§ **TASK DIRECTIONS**
Each line of the data below must be reproduced without any change.

[Stored items]
········
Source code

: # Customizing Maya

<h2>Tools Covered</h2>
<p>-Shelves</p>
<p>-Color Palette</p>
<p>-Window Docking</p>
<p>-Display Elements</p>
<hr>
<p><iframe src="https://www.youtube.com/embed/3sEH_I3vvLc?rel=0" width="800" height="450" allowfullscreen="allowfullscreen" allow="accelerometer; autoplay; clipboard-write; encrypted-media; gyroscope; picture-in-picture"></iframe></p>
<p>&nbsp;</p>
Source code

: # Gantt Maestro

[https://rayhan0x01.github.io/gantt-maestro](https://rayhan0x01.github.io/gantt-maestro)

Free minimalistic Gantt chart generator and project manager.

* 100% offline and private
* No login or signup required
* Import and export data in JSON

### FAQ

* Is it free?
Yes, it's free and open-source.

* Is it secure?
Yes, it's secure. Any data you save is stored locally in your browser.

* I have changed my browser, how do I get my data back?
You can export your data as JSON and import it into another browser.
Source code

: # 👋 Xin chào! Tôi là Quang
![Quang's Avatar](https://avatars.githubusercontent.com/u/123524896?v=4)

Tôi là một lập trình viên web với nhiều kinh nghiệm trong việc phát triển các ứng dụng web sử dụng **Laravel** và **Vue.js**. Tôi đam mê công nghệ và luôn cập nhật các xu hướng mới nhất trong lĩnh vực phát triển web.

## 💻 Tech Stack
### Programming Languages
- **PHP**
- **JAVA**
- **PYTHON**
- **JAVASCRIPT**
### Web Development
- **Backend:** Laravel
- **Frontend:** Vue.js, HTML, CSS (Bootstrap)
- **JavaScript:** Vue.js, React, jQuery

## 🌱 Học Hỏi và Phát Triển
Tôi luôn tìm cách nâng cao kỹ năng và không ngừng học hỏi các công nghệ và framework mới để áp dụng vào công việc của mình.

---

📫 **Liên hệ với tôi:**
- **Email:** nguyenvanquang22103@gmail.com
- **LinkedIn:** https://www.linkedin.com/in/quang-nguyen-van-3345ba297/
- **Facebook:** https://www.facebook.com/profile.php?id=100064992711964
········
§ **WRITTEN RESPONSE**
Source code

: # Customizing Maya

<h2>Tools Covered</h2>
<p>-Shelves</p>
<p>-Color Palette</p>
<p>-Window Docking</p>
<p>-Display Elements</p>
<hr>
<p><iframe src="https://www.youtube.com/embed/3sEH_I3vvLc?rel=0" width="800" height="450" allowfullscreen="allowfullscreen" allow="accelerometer; autoplay; clipboard-write; encrypted-media; gyroscope; picture-in-picture"></iframe></p>
<p>&nbsp;</p>
Source code

: # Gantt Maestro

[https://rayhan0x01.github.io/gantt-maestro](https://rayhan0x01.github.io/gantt-maestro)

Free minimalistic Gantt chart generator and project manager.

* 100% offline and private
* No login or signup required
* Import and export data in JSON

### FAQ

* Is it free?
Yes, it's free and open-source.

* Is it secure?
Yes, it's secure. Any data you save is stored locally in your browser.

* I have changed my browser, how do I get my data back?
You can export your data as JSON and import it into another browser.
Source code

: # 👋 Xin chào! Tôi là Quang
![Quang's Avatar](https://avatars.githubusercontent.com/u/123524896?v=4)

Tôi là một lập trình viên web với nhiều kinh nghiệm trong việc phát triển các ứng dụng web sử dụng **Laravel** và **Vue.js**. Tôi đam mê công nghệ và luôn cập nhật các xu hướng mới nhất trong lĩnh vực phát triển web.

## 💻 Tech Stack
### Programming Languages
- **PHP**
- **JAVA**
- **PYTHON**
- **JAVASCRIPT**
### Web Development
- **Backend:** Laravel
- **Frontend:** Vue.js, HTML, CSS (Bootstrap)
- **JavaScript:** Vue.js, React, jQuery

## 🌱 Học Hỏi và Phát Triển
Tôi luôn tìm cách nâng cao kỹ năng và không ngừng học hỏi các công nghệ và framework mới để áp dụng vào công việc của mình.

---

📫 **Liên hệ với tôi:**
- **Email:** nguyenvanquang22103@gmail.com
- **LinkedIn:** https://www.linkedin.com/in/quang-nguyen-van-3345ba297/
- **Facebook:** https://www.facebook.com/profile.php?id=100064992711964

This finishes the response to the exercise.